The increasing requirement for visual presentations has placed a growth in emphasis on the switching speed of liquid crystals. This has demanded the development of items build with smectic liquid crystals, certain kinds of which possess a speedier electro-optical response than nematic liquid crystals. The surface-stabilized ferroelectric liquid crystal (SSFLC) display is at this point the most complex smectic device. Inside it the liquid crystal molecules are set out in layers that are perpendicular to the substrate planes, which are distanced by one or two micrometres, and within the layers the molecules are on a tilt, as illustrated in the figure. The host liquid crystal holds optically active molecules, and a minor outcome of the optical activity and the shape of the molecules is the presence of a permanent charge separation, or ferroelectric dipole, analogous to the ferromagnetic dipole of a magnet. The direction of this dipole is perpendicular to the tilt direction of the molecules and in the plane of the layers. Thus, there has to be a permanent charge separation throughout the liquid crystal layer in the SSFLC, and its sign is directly partnered to the tilt direction of the molecules. An applied voltage of the right sign can reverse the direction of this dipole in tens of microseconds and therefore reverse the tilt direction of the molecules. The corresponding change in optical properties can make a change from light to dark if one or more polarizers are used.

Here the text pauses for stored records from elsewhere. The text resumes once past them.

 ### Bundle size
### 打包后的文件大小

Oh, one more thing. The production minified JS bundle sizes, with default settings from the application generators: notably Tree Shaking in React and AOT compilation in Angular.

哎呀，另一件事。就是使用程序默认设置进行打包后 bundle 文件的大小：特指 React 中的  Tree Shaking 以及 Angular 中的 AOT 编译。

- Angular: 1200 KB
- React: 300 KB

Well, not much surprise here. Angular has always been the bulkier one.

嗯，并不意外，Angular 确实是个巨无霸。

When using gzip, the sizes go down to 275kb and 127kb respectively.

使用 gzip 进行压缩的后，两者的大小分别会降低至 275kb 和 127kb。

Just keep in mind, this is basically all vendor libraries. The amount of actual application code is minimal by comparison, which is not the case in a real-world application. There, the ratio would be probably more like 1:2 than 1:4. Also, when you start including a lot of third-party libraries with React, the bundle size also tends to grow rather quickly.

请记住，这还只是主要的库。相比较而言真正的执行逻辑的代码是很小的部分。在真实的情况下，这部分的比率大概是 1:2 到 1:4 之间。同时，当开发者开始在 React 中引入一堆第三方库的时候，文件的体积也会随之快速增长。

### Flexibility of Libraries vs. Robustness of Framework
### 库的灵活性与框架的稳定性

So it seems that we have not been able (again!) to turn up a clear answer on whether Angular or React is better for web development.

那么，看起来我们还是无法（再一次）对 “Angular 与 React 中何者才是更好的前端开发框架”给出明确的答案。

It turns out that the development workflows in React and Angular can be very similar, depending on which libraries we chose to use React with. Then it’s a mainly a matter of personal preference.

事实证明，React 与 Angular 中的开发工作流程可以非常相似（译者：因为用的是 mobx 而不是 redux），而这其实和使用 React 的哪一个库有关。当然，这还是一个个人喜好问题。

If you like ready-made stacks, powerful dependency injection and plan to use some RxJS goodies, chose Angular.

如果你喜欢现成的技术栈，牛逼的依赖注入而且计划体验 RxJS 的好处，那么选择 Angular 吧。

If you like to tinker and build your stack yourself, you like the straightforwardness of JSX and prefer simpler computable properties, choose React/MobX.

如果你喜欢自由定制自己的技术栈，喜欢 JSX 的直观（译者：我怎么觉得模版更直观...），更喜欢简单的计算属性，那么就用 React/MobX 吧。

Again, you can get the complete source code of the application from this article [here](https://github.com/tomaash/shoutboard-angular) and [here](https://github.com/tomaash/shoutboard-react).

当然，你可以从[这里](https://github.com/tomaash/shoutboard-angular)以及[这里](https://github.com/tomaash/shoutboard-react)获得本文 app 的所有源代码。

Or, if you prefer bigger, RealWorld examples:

SSFLC devices have been marketed for big passive-matrix presentations, but their expensiveness and complexity has prevented them from making any remarkable impact on the market. Small transmissive and reflective active-matrix SSFLC displays, however, have shown some promise for use as elements in projection systems or as viewfinders in digital cameras. Their fast response allows them to be used in time-sequential colour systems, in which dear colour filters are taken out for a coloured backlight that flashes red, green, and blue in fast speed (around 100 cycles a second). For example, the liquid crystal could be switched to a transmissive state for the red and green periods then to a nontransmissive state during the blue period, creating the end result that the eye sees an average of red and green light, or the colour yellow.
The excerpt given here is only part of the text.